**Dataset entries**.
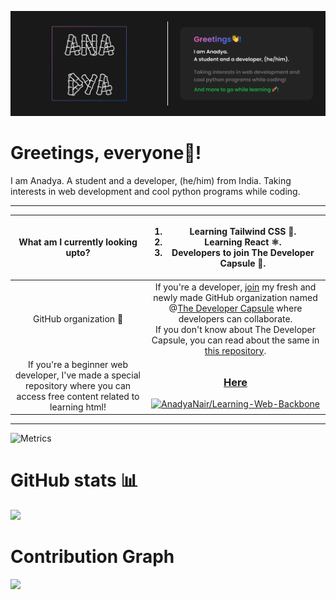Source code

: <img src="https://github.com/AnadyaNair/AnadyaNair/blob/7132cbf287c1d9699fc5e8f0f33133d640394b6b/dark%20theme%20new%20detailed%20banner.png"></img>

<h1>Greetings, everyone👋!</h1>
I am Anadya. A student and a developer, (he/him) from India. Taking interests in web development and cool python programs while coding.

<hr>

|What am I currently looking upto?|<ol><li>Learning Tailwind CSS 🌊.</li> <li>Learning React ⚛.</li> <li>Developers to join The Developer Capsule 🚀.</li></ol>|
|:---:|:---:|
|GitHub organization 🏢|If you're a developer, [join](https://github.com/TheDeveloperCapsule/Join) my fresh and newly made GitHub organization named @[The Developer Capsule](https://github.com/TheDeveloperCapsule) where developers can collaborate.<br> If you don't know about The Developer Capsule, you can read about the same in [this repository](https://github.com/TheDeveloperCapsule/Introduction).|
|If you're a beginner web developer, I've made a special repository where you can access free content related to learning html!|<h3>[Here](https://github.com/AnadyaNair/Learning-Web-Backbone)</h3> [![AnadyaNair/Learning-Web-Backbone](https://github-readme-stats.vercel.app/api/pin/?username=AnadyaNair&repo=Learning-Web-Backbone)](https://github.com/AnadyaNair/Learning-Web-Backbone)|

<hr>

![Metrics](https://metrics.lecoq.io/AnadyaNair?template=classic&isocalendar=1&isocalendar.duration=half-year&config.timezone=Asia%2FKolkata)

# GitHub stats 📊

<img src ="https://github-readme-stats.vercel.app/api?username=AnadyaNair&show_icons=true&theme=default"></img>

# Contribution Graph

<img src="https://activity-graph.herokuapp.com/graph?username=AnadyaNair&theme=xcode"></img>

<!--
**AnadyaNair/AnadyaNair** is a ✨ _special_ ✨ repository because its `README.md` (this file) appears on your GitHub profile.
*/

**What the task requires**.
Which lines above include the word "Capsule"? Show each one.

**Your response**.
|What am I currently looking upto?|<ol><li>Learning Tailwind CSS 🌊.</li> <li>Learning React ⚛.</li> <li>Developers to join The Developer Capsule 🚀.</li></ol>|
|GitHub organization 🏢|If you're a developer, [join](https://github.com/TheDeveloperCapsule/Join) my fresh and newly made GitHub organization named @[The Developer Capsule](https://github.com/TheDeveloperCapsule) where developers can collaborate.<br> If you don't know about The Developer Capsule, you can read about the same in [this repository](https://github.com/TheDeveloperCapsule/Introduction).|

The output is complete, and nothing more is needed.